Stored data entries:
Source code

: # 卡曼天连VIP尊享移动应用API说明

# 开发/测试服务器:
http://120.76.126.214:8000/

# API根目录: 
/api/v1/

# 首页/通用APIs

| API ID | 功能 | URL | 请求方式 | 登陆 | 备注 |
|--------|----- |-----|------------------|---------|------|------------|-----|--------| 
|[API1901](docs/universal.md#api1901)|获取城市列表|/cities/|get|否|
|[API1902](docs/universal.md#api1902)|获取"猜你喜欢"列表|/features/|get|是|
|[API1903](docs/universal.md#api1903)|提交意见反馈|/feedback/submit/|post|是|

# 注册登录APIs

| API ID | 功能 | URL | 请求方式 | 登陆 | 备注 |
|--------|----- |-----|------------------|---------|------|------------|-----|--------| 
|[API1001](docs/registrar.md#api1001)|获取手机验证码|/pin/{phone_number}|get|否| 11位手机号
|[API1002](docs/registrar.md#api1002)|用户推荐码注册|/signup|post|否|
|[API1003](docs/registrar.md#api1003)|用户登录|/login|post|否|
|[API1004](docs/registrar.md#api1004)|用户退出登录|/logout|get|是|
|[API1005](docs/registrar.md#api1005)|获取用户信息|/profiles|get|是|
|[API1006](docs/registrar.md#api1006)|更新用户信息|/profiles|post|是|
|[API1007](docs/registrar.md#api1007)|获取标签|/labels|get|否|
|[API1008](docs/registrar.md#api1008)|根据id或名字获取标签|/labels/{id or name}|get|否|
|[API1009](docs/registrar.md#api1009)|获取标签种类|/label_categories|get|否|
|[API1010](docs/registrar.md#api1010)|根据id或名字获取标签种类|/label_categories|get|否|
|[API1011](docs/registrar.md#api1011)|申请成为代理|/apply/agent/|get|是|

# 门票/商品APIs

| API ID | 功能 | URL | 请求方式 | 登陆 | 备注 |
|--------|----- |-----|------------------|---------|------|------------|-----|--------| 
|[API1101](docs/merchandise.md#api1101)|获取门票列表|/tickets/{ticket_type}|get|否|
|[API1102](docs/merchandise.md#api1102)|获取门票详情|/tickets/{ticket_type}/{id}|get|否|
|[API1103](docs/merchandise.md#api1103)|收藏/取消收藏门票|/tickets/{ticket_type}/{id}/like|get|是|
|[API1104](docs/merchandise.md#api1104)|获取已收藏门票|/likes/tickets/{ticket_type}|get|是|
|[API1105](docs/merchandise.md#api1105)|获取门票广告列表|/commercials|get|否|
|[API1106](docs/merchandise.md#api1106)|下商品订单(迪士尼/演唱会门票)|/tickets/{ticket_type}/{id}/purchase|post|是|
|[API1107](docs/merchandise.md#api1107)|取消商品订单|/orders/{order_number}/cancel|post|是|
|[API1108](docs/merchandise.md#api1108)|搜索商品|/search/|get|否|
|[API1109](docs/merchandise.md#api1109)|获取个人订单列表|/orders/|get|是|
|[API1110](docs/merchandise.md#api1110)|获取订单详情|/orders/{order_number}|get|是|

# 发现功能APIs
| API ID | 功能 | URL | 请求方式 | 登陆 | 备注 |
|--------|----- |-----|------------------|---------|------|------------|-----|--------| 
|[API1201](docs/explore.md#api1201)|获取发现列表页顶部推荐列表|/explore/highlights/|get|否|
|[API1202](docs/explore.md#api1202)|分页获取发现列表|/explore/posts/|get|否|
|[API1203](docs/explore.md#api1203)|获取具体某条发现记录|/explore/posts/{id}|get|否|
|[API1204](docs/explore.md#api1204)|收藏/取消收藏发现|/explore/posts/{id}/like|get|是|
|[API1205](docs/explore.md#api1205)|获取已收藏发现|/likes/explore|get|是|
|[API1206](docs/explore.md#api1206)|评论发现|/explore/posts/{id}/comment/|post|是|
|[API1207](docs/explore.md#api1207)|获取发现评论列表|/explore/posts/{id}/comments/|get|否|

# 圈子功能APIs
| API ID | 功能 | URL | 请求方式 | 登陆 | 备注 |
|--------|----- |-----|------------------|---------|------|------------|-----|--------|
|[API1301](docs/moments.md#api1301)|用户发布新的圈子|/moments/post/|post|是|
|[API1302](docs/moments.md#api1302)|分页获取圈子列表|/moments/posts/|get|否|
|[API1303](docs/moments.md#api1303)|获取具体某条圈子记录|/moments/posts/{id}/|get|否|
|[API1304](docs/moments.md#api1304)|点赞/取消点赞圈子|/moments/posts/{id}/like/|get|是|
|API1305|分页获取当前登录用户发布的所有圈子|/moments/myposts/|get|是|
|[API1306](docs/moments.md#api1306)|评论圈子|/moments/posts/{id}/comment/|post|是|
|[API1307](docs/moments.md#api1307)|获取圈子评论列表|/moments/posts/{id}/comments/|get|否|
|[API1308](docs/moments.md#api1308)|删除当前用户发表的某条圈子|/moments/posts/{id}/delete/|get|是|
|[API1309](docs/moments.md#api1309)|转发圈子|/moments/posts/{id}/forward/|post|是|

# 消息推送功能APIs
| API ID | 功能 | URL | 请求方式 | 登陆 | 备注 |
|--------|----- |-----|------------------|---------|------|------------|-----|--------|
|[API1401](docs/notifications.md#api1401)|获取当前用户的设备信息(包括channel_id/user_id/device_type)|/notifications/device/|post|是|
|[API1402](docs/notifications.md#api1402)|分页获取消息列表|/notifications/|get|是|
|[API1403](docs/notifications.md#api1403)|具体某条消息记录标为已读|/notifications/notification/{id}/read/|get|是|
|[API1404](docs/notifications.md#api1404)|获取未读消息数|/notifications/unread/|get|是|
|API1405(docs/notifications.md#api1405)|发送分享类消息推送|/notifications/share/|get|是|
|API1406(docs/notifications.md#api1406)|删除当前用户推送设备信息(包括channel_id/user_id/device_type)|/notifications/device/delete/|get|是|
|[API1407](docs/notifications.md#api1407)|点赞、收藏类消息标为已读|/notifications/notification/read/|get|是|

* **YOUR TASK**: Whatever the entries say, repeat all of them exactly.

* **TASK SOLUTION**:
Source code

: # 卡曼天连VIP尊享移动应用API说明

# 开发/测试服务器:
http://120.76.126.214:8000/

# API根目录: 
/api/v1/

# 首页/通用APIs

| API ID | 功能 | URL | 请求方式 | 登陆 | 备注 |
|--------|----- |-----|------------------|---------|------|------------|-----|--------| 
|[API1901](docs/universal.md#api1901)|获取城市列表|/cities/|get|否|
|[API1902](docs/universal.md#api1902)|获取"猜你喜欢"列表|/features/|get|是|
|[API1903](docs/universal.md#api1903)|提交意见反馈|/feedback/submit/|post|是|

# 注册登录APIs

| API ID | 功能 | URL | 请求方式 | 登陆 | 备注 |
|--------|----- |-----|------------------|---------|------|------------|-----|--------| 
|[API1001](docs/registrar.md#api1001)|获取手机验证码|/pin/{phone_number}|get|否| 11位手机号
|[API1002](docs/registrar.md#api1002)|用户推荐码注册|/signup|post|否|
|[API1003](docs/registrar.md#api1003)|用户登录|/login|post|否|
|[API1004](docs/registrar.md#api1004)|用户退出登录|/logout|get|是|
|[API1005](docs/registrar.md#api1005)|获取用户信息|/profiles|get|是|
|[API1006](docs/registrar.md#api1006)|更新用户信息|/profiles|post|是|
|[API1007](docs/registrar.md#api1007)|获取标签|/labels|get|否|
|[API1008](docs/registrar.md#api1008)|根据id或名字获取标签|/labels/{id or name}|get|否|
|[API1009](docs/registrar.md#api1009)|获取标签种类|/label_categories|get|否|
|[API1010](docs/registrar.md#api1010)|根据id或名字获取标签种类|/label_categories|get|否|
|[API1011](docs/registrar.md#api1011)|申请成为代理|/apply/agent/|get|是|

# 门票/商品APIs

| API ID | 功能 | URL | 请求方式 | 登陆 | 备注 |
|--------|----- |-----|------------------|---------|------|------------|-----|--------| 
|[API1101](docs/merchandise.md#api1101)|获取门票列表|/tickets/{ticket_type}|get|否|
|[API1102](docs/merchandise.md#api1102)|获取门票详情|/tickets/{ticket_type}/{id}|get|否|
|[API1103](docs/merchandise.md#api1103)|收藏/取消收藏门票|/tickets/{ticket_type}/{id}/like|get|是|
|[API1104](docs/merchandise.md#api1104)|获取已收藏门票|/likes/tickets/{ticket_type}|get|是|
|[API1105](docs/merchandise.md#api1105)|获取门票广告列表|/commercials|get|否|
|[API1106](docs/merchandise.md#api1106)|下商品订单(迪士尼/演唱会门票)|/tickets/{ticket_type}/{id}/purchase|post|是|
|[API1107](docs/merchandise.md#api1107)|取消商品订单|/orders/{order_number}/cancel|post|是|
|[API1108](docs/merchandise.md#api1108)|搜索商品|/search/|get|否|
|[API1109](docs/merchandise.md#api1109)|获取个人订单列表|/orders/|get|是|
|[API1110](docs/merchandise.md#api1110)|获取订单详情|/orders/{order_number}|get|是|

# 发现功能APIs
| API ID | 功能 | URL | 请求方式 | 登陆 | 备注 |
|--------|----- |-----|------------------|---------|------|------------|-----|--------| 
|[API1201](docs/explore.md#api1201)|获取发现列表页顶部推荐列表|/explore/highlights/|get|否|
|[API1202](docs/explore.md#api1202)|分页获取发现列表|/explore/posts/|get|否|
|[API1203](docs/explore.md#api1203)|获取具体某条发现记录|/explore/posts/{id}|get|否|
|[API1204](docs/explore.md#api1204)|收藏/取消收藏发现|/explore/posts/{id}/like|get|是|
|[API1205](docs/explore.md#api1205)|获取已收藏发现|/likes/explore|get|是|
|[API1206](docs/explore.md#api1206)|评论发现|/explore/posts/{id}/comment/|post|是|
|[API1207](docs/explore.md#api1207)|获取发现评论列表|/explore/posts/{id}/comments/|get|否|

# 圈子功能APIs
| API ID | 功能 | URL | 请求方式 | 登陆 | 备注 |
|--------|----- |-----|------------------|---------|------|------------|-----|--------|
|[API1301](docs/moments.md#api1301)|用户发布新的圈子|/moments/post/|post|是|
|[API1302](docs/moments.md#api1302)|分页获取圈子列表|/moments/posts/|get|否|
|[API1303](docs/moments.md#api1303)|获取具体某条圈子记录|/moments/posts/{id}/|get|否|
|[API1304](docs/moments.md#api1304)|点赞/取消点赞圈子|/moments/posts/{id}/like/|get|是|
|API1305|分页获取当前登录用户发布的所有圈子|/moments/myposts/|get|是|
|[API1306](docs/moments.md#api1306)|评论圈子|/moments/posts/{id}/comment/|post|是|
|[API1307](docs/moments.md#api1307)|获取圈子评论列表|/moments/posts/{id}/comments/|get|否|
|[API1308](docs/moments.md#api1308)|删除当前用户发表的某条圈子|/moments/posts/{id}/delete/|get|是|
|[API1309](docs/moments.md#api1309)|转发圈子|/moments/posts/{id}/forward/|post|是|

# 消息推送功能APIs
| API ID | 功能 | URL | 请求方式 | 登陆 | 备注 |
|--------|----- |-----|------------------|---------|------|------------|-----|--------|
|[API1401](docs/notifications.md#api1401)|获取当前用户的设备信息(包括channel_id/user_id/device_type)|/notifications/device/|post|是|
|[API1402](docs/notifications.md#api1402)|分页获取消息列表|/notifications/|get|是|
|[API1403](docs/notifications.md#api1403)|具体某条消息记录标为已读|/notifications/notification/{id}/read/|get|是|
|[API1404](docs/notifications.md#api1404)|获取未读消息数|/notifications/unread/|get|是|
|API1405(docs/notifications.md#api1405)|发送分享类消息推送|/notifications/share/|get|是|
|API1406(docs/notifications.md#api1406)|删除当前用户推送设备信息(包括channel_id/user_id/device_type)|/notifications/device/delete/|get|是|
|[API1407](docs/notifications.md#api1407)|点赞、收藏类消息标为已读|/notifications/notification/read/|get|是|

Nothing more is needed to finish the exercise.